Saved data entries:

********

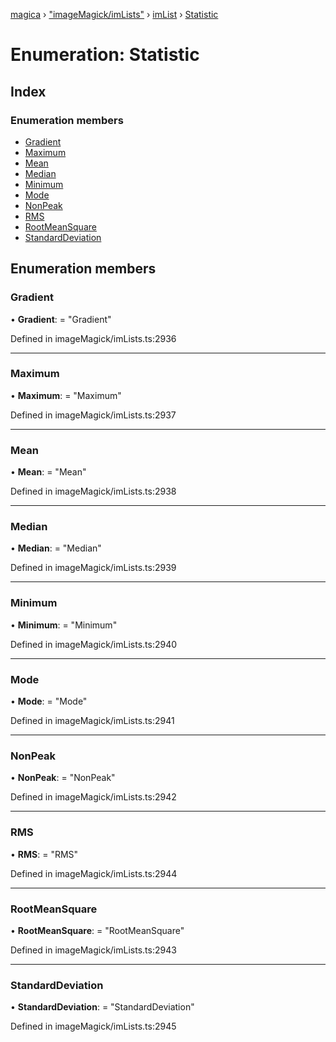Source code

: [magica](../README.md) › ["imageMagick/imLists"](../modules/_imagemagick_imlists_.md) › [imList](../modules/_imagemagick_imlists_.imlist.md) › [Statistic](_imagemagick_imlists_.imlist.statistic.md)

# Enumeration: Statistic

## Index

### Enumeration members

* [Gradient](_imagemagick_imlists_.imlist.statistic.md#gradient)
* [Maximum](_imagemagick_imlists_.imlist.statistic.md#maximum)
* [Mean](_imagemagick_imlists_.imlist.statistic.md#mean)
* [Median](_imagemagick_imlists_.imlist.statistic.md#median)
* [Minimum](_imagemagick_imlists_.imlist.statistic.md#minimum)
* [Mode](_imagemagick_imlists_.imlist.statistic.md#mode)
* [NonPeak](_imagemagick_imlists_.imlist.statistic.md#nonpeak)
* [RMS](_imagemagick_imlists_.imlist.statistic.md#rms)
* [RootMeanSquare](_imagemagick_imlists_.imlist.statistic.md#rootmeansquare)
* [StandardDeviation](_imagemagick_imlists_.imlist.statistic.md#standarddeviation)

## Enumeration members

###  Gradient

• **Gradient**: = "Gradient"

Defined in imageMagick/imLists.ts:2936

___

###  Maximum

• **Maximum**: = "Maximum"

Defined in imageMagick/imLists.ts:2937

___

###  Mean

• **Mean**: = "Mean"

Defined in imageMagick/imLists.ts:2938

___

###  Median

• **Median**: = "Median"

Defined in imageMagick/imLists.ts:2939

___

###  Minimum

• **Minimum**: = "Minimum"

Defined in imageMagick/imLists.ts:2940

___

###  Mode

• **Mode**: = "Mode"

Defined in imageMagick/imLists.ts:2941

___

###  NonPeak

• **NonPeak**: = "NonPeak"

Defined in imageMagick/imLists.ts:2942

___

###  RMS

• **RMS**: = "RMS"

Defined in imageMagick/imLists.ts:2944

___

###  RootMeanSquare

• **RootMeanSquare**: = "RootMeanSquare"

Defined in imageMagick/imLists.ts:2943

___

###  StandardDeviation

• **StandardDeviation**: = "StandardDeviation"

Defined in imageMagick/imLists.ts:2945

********

Look through the lines above and collect those with the word "Maximum".

* [Maximum](_imagemagick_imlists_.imlist.statistic.md#maximum)
###  Maximum
• **Maximum**: = "Maximum"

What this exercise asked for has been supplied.